Abandoned, forgotten, and now back to life. Mail Rail ride on a tiny train which used to deliver mail across London. The new museum is opened at the Mount Pleasant Royal Mail distribution centre, not far from the King's Cross. The new Postal Museum has 2 separate parts and they are across the road from each other.
One is a museum about the Post Office.There is nothing special there apart from the Royal Mail uniform such as red coats and hats which you can put on to take pictures. The museum looks more like an extension of the souvenir shop. If you are there, take time to have a cup of coffee in their cafe.
They serve the most amazing coffee even though they are a bit slow with the service – perhaps they are just picking up coffee beans. The actual underground mail system fascinating. They have tiny trains, which were used to carry the post under London.
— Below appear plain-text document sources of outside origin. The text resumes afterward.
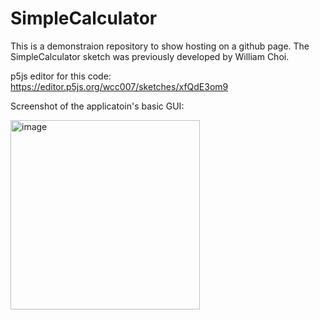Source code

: # SimpleCalculator
This is a demonstraion repository to show hosting on a github page. The SimpleCalculator sketch was previously developed by William Choi.

p5js editor for this code: https://editor.p5js.org/wcc007/sketches/xfQdE3om9

Screenshot of the applicatoin's basic GUI:

<img width="303" alt="image" src="https://github.com/william100101/SimpleCalculator/assets/113634199/d79fab8b-191d-4b54-8673-9d38342225d5">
The carriages are covered by dome-like glass roofs-doors and you taking you into very narrow and low tunnels. It is a bit creepy in the underground and feels claustrophobic at places. The train stops in a few places inside the tunnels where you see projected some interesting film clips about the underground mail system. Very well done.
Then there are great interactive displays explaining what it was like 'back in the day'. You can even have a go as a worker in the sorting office. You have a chance to dress up in a beige trench and a worker cap and then play against someone sorting mail in a specific allocated time. Good fun for all ages!
I was super excited to check out the mail rail. I'm a bit of a nerd for all things underground and tunnel based so this was a must do. The attraction which has only just opened to the public has been put together really well. You have to book a slot for your train trip and what I learnt is that you should turn up fairly early as a queue does exist. Always worth noting that there are 2 buildings at this attraction: the Postal museum and the Mail Rail. If you're getting a ticket for the mail rail then you by default get in to the postal museum also. You can just book for the museum though if trains aren't your thing. My one gripe is that my booking slot was for 1615 and do we turned up at 1600 on,y to be told that we should head straight over to the mail rail building to join the queue and that we wouldn't have time to look at the postal museum exhibition as it would shut at 1700. I really think this should have been made clearer on the tickets as I assumed I couldn't get in to the postal museum building until 1615 but apparently I could have spent all day there. Sigh.
But I did see and journey on the mail rail and it was an insanely cute train and a really well set out ride. The ride takes about 15 minutes and stops every now and then to show you sites or to let you watch video installations along the journey. There is an audio narration throughout.
The train itself is tin so if you're taller than 5'8 then prep to be a tad uncomfortable whilst on the train. It's on,y 15 minutes though so it's worth a bit of a crook in your neck.
After the train trip there is a short exhibition with a good amount of interactive opportunities.
All in all it looks good and you get a train trip. WIN!